How to bring this all up? I dunno. Do you know a speech path major who could evaluate him as a favor? Maybe you could tell your folks your friend needs some kids to work up for a project and volunteer your brother(s). The sports bottle may take care of the bottle issue. The TV one is hard - any criticism is going to sound like a criticism of your dad’s viewing patterns.

I commend you for being an attentive and caring brother, though.

Get help for your brothers, even if the only way to do it is by making a call to child protective services. I knew a woman who breastfed her son until he was six and let him use a bottle until he was ten. He slept in her bed every night, right up to when he was 14 and was taken away and tried and convicted of raping and murdering an 8-year-old who lived on their street. I knew this mother was dipshit strange and I mulled over reporting her to protective services, and I didn’t because I thought it was none of my business and i didn’t want to be a busybody. I wish I had reported her; that 8-year-old might still be alive. Get help for your brothers now. Don’t put it off until you’re married and have kids and find out that your sibs are molesting them.

Sorry, Sonia, but that sounds like an overreaction to me. I don’t think any of the things Incubus mentioned are ideal, but I don’t think any of them is “have the children taken away from their parents or they’ll kill someone” bad.

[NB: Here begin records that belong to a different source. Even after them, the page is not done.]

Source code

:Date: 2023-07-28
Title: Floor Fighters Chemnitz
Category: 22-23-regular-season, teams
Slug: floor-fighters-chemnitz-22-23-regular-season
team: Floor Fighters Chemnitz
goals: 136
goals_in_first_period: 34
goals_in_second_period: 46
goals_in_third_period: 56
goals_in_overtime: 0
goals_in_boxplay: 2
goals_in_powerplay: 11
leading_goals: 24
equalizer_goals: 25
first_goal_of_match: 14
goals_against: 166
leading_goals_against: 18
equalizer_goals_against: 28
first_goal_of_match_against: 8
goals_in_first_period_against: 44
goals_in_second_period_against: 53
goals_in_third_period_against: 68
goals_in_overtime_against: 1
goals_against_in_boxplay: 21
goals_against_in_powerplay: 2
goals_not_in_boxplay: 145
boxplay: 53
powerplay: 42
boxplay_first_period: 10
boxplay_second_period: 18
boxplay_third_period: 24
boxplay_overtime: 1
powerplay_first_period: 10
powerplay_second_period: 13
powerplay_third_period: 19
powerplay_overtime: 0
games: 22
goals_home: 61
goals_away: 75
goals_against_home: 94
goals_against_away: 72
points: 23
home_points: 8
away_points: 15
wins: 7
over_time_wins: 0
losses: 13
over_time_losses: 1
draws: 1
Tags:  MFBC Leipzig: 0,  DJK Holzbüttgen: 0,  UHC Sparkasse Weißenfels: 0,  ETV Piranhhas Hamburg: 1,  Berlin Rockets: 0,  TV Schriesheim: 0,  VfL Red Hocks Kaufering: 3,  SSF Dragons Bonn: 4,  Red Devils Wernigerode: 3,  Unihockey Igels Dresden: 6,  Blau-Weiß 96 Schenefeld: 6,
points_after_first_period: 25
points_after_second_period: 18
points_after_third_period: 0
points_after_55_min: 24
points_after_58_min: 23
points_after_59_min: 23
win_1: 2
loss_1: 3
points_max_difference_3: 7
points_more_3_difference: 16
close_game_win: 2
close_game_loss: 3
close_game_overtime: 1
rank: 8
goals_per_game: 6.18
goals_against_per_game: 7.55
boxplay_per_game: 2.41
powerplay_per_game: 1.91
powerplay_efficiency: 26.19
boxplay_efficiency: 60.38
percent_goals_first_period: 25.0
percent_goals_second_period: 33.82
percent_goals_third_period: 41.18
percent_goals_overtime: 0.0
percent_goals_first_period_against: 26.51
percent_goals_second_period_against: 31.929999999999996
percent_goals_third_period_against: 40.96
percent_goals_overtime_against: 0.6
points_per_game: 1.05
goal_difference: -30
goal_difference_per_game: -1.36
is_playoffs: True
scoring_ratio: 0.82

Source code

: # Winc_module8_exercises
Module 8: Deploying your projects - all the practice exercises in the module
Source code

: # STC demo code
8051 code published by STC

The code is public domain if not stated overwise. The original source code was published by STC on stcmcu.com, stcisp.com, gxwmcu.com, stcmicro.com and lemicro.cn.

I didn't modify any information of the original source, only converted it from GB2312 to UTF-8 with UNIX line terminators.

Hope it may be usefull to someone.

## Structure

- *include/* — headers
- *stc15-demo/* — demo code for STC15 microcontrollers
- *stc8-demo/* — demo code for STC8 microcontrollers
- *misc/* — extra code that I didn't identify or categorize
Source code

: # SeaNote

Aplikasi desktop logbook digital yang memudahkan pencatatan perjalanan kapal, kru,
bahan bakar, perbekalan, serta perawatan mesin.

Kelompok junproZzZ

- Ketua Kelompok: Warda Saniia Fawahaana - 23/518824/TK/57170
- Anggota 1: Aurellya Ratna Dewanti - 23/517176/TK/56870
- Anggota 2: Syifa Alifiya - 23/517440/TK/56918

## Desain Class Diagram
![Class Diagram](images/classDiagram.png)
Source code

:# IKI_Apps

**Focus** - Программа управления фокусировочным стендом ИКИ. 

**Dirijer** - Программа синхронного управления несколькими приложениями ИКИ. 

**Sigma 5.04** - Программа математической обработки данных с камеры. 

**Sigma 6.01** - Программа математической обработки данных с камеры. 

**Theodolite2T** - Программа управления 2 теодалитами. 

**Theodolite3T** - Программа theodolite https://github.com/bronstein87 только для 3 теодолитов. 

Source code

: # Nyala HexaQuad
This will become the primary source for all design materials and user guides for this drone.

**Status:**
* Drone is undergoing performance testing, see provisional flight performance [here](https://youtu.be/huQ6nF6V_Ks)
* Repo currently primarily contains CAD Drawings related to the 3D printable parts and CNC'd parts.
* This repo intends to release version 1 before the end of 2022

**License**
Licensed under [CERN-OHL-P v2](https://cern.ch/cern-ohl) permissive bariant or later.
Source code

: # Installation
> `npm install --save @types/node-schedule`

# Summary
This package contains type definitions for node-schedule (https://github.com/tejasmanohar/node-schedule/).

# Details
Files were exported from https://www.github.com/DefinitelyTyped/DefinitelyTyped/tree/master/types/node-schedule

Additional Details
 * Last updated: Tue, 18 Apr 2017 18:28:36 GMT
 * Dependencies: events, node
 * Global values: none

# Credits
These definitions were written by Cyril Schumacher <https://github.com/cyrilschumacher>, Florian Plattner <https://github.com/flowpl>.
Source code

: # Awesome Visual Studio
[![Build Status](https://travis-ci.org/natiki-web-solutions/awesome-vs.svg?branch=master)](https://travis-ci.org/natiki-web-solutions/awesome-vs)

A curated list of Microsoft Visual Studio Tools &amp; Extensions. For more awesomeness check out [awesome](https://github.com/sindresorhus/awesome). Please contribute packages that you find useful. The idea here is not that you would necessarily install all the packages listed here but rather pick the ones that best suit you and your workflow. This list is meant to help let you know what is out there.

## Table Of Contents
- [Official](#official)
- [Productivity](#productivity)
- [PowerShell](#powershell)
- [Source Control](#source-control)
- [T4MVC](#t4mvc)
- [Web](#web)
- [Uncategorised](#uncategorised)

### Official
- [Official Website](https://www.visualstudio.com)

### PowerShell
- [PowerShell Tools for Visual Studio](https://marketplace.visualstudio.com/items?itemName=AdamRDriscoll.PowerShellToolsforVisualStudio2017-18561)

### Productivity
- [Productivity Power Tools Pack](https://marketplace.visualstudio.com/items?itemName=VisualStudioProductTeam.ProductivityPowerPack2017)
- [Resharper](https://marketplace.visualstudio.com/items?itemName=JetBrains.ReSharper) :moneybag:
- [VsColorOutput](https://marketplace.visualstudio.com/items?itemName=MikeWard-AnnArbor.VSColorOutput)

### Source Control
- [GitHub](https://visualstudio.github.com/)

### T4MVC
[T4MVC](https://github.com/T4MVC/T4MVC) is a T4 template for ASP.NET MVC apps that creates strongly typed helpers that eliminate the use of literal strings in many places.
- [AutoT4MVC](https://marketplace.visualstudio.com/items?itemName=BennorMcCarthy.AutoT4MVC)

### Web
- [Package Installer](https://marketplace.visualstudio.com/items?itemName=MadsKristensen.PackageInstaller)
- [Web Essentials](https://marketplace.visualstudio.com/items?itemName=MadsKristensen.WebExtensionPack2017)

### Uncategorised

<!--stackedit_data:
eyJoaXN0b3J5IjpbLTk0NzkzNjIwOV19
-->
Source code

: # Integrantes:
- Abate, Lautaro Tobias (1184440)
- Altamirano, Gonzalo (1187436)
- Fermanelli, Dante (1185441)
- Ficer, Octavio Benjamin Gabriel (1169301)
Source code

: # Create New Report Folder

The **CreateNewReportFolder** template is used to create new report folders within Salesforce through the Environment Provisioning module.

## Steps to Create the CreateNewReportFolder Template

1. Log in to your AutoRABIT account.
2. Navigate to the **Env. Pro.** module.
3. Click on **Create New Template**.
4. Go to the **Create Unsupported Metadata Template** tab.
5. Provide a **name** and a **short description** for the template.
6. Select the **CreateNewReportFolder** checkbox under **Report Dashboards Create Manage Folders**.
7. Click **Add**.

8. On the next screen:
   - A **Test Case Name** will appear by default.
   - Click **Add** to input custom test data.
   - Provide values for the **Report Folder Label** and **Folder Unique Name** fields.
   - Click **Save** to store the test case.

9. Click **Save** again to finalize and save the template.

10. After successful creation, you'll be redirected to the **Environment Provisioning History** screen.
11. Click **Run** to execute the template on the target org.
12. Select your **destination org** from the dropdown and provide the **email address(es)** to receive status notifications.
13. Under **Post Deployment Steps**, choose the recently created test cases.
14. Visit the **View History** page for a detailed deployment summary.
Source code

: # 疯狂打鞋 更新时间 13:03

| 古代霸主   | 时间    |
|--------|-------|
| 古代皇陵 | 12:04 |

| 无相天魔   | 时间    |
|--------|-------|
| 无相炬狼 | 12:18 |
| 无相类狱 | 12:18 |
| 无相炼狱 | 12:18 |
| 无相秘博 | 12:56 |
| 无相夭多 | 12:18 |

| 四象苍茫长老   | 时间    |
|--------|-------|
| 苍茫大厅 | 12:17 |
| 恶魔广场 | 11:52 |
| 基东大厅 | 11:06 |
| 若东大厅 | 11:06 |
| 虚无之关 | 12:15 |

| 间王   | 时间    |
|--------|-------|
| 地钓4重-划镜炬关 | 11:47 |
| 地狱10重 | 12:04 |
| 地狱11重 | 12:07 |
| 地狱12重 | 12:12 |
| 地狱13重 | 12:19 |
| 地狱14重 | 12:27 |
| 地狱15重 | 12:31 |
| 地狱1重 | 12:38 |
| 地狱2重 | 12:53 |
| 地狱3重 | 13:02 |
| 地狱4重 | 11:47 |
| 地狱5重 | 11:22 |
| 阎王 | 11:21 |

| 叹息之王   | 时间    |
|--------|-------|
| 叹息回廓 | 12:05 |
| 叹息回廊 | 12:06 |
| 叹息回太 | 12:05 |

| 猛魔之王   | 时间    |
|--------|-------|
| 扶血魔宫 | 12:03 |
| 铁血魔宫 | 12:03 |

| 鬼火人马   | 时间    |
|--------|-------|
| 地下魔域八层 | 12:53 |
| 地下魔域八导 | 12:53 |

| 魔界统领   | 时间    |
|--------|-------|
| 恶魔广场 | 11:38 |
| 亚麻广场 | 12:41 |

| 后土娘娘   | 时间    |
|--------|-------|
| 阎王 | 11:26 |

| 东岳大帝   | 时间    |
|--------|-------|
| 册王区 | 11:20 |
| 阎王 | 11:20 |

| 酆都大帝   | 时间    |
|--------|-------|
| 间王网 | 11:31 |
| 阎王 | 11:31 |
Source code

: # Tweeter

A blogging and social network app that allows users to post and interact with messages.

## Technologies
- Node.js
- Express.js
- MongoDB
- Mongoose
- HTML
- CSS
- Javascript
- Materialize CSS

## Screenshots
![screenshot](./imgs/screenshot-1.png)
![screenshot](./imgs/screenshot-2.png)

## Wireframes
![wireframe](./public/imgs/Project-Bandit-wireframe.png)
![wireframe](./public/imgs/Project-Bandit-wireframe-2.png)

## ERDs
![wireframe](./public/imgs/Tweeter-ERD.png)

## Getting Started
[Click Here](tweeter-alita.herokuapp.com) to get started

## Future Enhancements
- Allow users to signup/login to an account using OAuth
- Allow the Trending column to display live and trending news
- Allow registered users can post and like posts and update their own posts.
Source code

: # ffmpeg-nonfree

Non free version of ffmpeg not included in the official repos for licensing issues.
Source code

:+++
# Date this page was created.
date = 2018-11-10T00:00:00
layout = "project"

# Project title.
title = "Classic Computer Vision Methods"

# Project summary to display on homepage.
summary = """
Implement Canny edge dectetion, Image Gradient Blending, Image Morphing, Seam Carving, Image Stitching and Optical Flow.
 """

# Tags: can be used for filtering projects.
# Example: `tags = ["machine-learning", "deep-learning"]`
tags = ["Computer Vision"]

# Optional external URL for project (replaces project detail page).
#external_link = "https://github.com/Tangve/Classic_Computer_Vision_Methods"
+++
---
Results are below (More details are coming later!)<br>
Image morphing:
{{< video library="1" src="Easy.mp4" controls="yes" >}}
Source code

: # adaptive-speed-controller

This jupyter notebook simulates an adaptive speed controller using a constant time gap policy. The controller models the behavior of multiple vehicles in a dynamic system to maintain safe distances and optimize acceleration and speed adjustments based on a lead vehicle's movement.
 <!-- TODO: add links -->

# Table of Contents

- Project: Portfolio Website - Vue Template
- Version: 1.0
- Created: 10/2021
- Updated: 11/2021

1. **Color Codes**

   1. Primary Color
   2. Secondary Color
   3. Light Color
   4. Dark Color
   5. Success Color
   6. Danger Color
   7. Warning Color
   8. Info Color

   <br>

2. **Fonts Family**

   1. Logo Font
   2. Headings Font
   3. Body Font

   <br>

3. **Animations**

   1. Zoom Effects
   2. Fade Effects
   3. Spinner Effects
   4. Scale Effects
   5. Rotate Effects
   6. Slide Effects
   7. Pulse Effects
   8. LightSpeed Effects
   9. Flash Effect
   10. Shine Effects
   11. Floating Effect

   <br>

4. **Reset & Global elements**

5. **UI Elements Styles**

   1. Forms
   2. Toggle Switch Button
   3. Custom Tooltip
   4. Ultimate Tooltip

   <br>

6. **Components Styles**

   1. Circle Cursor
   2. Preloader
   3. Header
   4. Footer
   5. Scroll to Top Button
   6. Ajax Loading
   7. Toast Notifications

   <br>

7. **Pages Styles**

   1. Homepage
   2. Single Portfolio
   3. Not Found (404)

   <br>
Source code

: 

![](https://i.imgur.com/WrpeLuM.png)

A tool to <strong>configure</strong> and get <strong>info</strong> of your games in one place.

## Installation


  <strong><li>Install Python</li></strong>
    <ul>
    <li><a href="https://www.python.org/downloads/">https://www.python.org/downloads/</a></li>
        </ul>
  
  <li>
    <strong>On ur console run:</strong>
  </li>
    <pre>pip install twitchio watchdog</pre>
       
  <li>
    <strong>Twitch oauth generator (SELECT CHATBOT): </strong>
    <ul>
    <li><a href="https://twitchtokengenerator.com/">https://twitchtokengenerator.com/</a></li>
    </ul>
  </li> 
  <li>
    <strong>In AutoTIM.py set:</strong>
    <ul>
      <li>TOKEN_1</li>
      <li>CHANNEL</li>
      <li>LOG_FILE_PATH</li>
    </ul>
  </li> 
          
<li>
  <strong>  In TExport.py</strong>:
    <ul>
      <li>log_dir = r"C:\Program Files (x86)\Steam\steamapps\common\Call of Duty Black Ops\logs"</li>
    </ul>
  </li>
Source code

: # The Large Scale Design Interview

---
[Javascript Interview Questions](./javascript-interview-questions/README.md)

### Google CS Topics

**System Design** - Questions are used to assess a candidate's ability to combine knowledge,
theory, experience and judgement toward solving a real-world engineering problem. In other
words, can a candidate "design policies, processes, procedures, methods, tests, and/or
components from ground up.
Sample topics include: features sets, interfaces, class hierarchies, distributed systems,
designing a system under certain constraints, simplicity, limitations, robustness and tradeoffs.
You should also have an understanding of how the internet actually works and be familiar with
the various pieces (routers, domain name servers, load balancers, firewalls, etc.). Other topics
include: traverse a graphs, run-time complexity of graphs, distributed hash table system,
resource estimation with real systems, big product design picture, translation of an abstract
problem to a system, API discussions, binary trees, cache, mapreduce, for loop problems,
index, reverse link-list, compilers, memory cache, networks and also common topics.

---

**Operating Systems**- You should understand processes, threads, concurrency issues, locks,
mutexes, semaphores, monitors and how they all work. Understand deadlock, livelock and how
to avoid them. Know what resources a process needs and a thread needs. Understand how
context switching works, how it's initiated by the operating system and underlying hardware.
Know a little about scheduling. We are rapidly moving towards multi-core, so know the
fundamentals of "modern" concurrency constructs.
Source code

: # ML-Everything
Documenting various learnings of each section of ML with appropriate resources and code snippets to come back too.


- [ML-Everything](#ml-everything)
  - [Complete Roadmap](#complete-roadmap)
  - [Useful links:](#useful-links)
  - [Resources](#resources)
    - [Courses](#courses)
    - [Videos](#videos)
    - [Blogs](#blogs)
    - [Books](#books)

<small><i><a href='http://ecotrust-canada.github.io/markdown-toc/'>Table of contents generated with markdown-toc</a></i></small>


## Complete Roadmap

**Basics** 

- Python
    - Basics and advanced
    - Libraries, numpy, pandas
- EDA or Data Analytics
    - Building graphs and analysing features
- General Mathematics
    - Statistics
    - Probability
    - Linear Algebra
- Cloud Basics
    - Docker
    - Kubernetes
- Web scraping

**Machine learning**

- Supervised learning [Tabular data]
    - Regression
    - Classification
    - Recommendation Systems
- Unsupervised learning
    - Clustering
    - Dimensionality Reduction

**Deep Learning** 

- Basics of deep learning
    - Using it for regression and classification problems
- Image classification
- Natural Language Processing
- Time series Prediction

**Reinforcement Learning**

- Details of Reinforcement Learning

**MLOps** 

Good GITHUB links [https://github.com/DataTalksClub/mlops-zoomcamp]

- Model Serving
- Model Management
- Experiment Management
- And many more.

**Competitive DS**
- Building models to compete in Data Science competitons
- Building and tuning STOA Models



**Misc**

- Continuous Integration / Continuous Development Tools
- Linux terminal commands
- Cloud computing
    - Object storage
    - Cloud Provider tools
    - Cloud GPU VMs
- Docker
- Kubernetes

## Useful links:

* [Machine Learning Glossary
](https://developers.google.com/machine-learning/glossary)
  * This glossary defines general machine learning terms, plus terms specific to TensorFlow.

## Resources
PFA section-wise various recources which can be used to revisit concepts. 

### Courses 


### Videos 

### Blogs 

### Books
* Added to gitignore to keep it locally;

My only comment is regarding the speech delay; kids with older siblings are often delayed in speech, simply because the older sibling lets them get away with it by acting like their interface with the world. Unless he can’t speak yet, I wouldn’t worry too much about that one. If he can speak okay in complete sentences but just doesn’t, it sounds more like he’s quiet than developmentally-delayed.

Has he hit other five-year-old milestones, and is just coming up short on these ones, or is he having all kinds of delays? From this site:

Social worker agencies don’t take kids away uless there is extreme cause. I agree with you, featherlou, that extreme cause probaby doesn’t exist here. However, social workers can arrange for parenting classes, speech therapy, and socialzation therapy, all of which seem indicated here. I should have been clearer that what I saw as appropriate for this family is intervention and therapy, not taking the children away.